Good ReadsOperation Elephant and ‘Class Size’

Operation Elephant and ‘Class Size’

Operation Elephant and ‘Class Size’

There is much to be learned from history. The story of ‘Operation Elephant,’ a Second World War battle, is worth teaching to every school child, to every politician, and to every policy maker. I wish it were mandatory reading for our leaders in Education.

The battle, planned by distant generals, resulted in the massacre of our troops, left hundreds wounded and 89 dead, while accomplishing absolutely none of its objectives. Before it even began, the front line soldiers knew it was an impossible mission. They knew their rifles would freeze. Attack by canoe was ridiculous in a freezing river. The bridge needing 10 days to construct was expected in 6 and was a “Mad Whore’s Nightmare”.

Our wonderful teachers are in the trenches, often overwhelmed by the expectations of their generals who expect them to conquer the enemy of ignorance for our children. They see the real factors at play, have on the ground, current information, and know the best strategies to win and claim victory!

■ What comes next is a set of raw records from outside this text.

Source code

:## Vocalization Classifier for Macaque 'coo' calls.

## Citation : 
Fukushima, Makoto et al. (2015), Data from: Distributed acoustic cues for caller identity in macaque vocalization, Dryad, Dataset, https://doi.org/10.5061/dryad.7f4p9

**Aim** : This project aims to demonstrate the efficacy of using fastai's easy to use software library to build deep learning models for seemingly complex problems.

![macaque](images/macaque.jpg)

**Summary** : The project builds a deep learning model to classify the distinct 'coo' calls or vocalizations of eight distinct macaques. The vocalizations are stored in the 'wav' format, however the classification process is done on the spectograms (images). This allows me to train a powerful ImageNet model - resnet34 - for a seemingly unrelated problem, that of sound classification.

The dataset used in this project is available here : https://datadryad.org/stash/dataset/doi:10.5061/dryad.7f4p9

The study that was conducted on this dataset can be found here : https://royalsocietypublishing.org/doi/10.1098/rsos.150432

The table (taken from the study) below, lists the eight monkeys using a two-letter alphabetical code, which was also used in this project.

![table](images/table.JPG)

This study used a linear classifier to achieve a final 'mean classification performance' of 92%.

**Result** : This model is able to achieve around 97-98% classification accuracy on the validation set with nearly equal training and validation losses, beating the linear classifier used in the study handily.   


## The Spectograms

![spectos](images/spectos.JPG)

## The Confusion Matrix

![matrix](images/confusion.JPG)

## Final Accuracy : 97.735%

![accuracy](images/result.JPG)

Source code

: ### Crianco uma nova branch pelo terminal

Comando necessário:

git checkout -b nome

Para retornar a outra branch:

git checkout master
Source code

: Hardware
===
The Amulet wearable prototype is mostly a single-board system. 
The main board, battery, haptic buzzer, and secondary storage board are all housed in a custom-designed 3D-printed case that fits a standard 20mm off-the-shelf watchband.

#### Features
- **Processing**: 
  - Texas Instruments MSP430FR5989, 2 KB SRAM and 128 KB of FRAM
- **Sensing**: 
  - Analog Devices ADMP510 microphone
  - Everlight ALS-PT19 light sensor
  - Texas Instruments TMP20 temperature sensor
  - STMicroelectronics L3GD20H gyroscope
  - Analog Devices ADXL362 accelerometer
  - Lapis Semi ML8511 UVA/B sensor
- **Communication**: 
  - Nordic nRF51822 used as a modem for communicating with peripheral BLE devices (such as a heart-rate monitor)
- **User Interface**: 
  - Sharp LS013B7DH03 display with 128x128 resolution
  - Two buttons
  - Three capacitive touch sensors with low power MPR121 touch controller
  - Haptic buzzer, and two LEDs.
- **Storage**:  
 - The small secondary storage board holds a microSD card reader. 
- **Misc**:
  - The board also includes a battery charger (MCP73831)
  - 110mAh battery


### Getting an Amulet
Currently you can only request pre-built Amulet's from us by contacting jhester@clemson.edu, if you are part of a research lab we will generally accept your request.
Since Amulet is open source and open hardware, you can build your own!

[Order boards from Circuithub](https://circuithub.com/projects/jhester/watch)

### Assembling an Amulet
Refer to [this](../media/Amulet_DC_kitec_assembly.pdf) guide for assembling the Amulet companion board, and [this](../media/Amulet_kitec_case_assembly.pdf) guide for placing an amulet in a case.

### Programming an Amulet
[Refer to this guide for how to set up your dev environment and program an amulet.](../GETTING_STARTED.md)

Yet, I know our well-intentioned, powerful leaders, like the generals responsible for Operation Elephant, will likely ignore the advice of troops in classroom trenches and forge ahead with their battle plans for ‘Class Size’ policy, concocted in the ivory towers of academia, or the bubbles of board rooms, or while wallowing in the stupidity of decision making meetings, in Ontario government buildings.

Once, ‘Whole Language’ was in vogue. Many front liners laughed at the foolishness of some concepts, but followed orders. They stopped teaching phonics and decoding skills, ceased listening to oral reading, and dropped grammar and spelling. Teachers subsequently witnessed firsthand, the rapid deterioration of reading and writing skills which resulted from their commanders’ decisions.

‘Inclusion’ is a practice, entrenched in Ontario education law and policies by compassionate, well-intentioned generals. However, it is fraught with problems no one seems to want to raise. Meanwhile, teachers have told everyone that they feel unable to deliver this Promised Land, that special needs children are being woefully underserved in large regular classrooms and that the front line soldiers are ill-equipped to carry out their orders successfully. Concurrently, the average child’s education has been incredibly compromised in classes where the needs and demands of special needs classmates take priority and usurp the average student’s rightful share of the teacher’s time. Generals ordered it, but the troops are in big trouble, with no relief in sight!

Currently, our educators are telling their generals that ‘Class Size’ matters. Research confirms that ‘Special Needs’ students need very small classes and specially trained teachers. Teachers are keenly aware that less academically inclined boys and girls need small classes and highly trained adults. It is obvious to them that larger classes overall, allow less individualization,, less one on one anything for average children and limit choices of teaching methodologies. It is evident in the workplace that teachers are experiencing previously unparalleled frustration and stress because they are utterly stretched to the limit by unrealistic expectations, which are impossible to meet, no matter the talent, brilliance or effort of the professional trying to do this incredibly complex job.

Our generals need to read about Operation Elephant and absorb the lessons that this piece of Canadian history teaches. They need to listen to the front line teachers who can and will tell them exactly what is needed to win the war on ignorance. Our generals need not waste more money on research. Simply guarantee educators who are working in Ontario classrooms anonymity and protection from reprisal, and they will tell the truth and the real facts about the problems of overcrowded trenches, where teachers fight the good fight for our kids each and every day!

Let us not be surprised when we hear laments from teachers who are now abandoning their chosen profession in droves after less than five years, most complaining about the mighty chasm between their training and the reality of the classroom. Like Corporal Jake Weibe commented after Operation Elephant they may say: “If only we had the wisdom of our generals.”

May Honourable Lisa Thonpson listen to our troops!